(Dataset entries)
· · · · ·
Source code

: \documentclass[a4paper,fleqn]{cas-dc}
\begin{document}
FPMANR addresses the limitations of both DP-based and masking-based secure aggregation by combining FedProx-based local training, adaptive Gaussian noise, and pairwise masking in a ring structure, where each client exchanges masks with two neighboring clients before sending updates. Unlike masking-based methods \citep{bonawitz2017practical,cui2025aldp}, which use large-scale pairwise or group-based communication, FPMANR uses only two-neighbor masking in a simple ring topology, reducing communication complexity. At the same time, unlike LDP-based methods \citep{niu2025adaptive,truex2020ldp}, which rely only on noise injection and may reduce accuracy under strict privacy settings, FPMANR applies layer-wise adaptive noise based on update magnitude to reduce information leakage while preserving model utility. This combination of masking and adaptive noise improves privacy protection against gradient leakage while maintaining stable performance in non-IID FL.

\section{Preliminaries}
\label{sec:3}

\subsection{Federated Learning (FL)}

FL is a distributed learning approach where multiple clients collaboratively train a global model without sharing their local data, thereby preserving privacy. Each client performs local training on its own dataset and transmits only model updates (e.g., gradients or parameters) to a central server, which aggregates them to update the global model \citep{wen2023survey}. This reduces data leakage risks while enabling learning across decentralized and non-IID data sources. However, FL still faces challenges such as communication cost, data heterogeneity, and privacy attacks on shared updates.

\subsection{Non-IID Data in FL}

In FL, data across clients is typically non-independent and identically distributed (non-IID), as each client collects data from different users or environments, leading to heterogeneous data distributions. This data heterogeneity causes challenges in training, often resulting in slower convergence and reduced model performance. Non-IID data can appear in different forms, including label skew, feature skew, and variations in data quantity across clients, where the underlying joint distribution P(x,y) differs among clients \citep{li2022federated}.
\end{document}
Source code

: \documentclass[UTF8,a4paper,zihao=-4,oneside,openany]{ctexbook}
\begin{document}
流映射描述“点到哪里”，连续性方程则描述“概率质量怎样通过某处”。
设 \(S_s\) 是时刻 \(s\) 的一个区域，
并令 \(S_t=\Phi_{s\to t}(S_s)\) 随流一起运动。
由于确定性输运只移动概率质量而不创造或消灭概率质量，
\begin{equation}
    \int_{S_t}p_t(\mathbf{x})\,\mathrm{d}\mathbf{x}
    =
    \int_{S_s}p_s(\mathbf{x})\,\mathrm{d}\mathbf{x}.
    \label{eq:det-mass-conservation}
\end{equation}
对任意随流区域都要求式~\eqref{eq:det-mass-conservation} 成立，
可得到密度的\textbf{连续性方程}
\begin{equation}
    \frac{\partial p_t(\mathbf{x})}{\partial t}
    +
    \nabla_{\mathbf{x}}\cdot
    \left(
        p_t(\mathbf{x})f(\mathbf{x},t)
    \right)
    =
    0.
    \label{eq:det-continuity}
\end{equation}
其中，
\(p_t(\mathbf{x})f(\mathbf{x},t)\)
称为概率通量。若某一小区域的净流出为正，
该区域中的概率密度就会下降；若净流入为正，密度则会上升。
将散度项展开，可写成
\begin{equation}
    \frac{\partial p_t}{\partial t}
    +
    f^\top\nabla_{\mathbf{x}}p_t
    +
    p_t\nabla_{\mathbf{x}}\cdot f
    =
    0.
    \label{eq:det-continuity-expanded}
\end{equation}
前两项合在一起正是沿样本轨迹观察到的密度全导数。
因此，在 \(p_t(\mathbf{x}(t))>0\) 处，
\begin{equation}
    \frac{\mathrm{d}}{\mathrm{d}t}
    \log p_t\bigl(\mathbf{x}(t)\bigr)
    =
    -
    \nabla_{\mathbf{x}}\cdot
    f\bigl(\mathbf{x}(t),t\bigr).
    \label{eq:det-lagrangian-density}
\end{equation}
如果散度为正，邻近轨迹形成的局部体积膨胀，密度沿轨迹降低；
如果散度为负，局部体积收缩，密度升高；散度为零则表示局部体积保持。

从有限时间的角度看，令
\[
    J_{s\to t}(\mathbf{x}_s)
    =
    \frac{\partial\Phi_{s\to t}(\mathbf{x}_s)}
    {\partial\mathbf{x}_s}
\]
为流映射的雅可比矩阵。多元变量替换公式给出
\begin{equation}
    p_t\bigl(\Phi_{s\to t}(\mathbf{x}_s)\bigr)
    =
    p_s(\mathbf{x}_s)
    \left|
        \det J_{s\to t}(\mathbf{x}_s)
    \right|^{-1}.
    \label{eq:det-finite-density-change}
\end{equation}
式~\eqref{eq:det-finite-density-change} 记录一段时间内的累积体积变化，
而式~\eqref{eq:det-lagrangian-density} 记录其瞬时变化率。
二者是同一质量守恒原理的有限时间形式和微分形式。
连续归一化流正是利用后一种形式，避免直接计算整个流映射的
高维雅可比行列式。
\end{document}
· · · · ·
* Try it *
Report how many lines in the data contain the word "mathrm", with no words besides the number.

* Written response *
3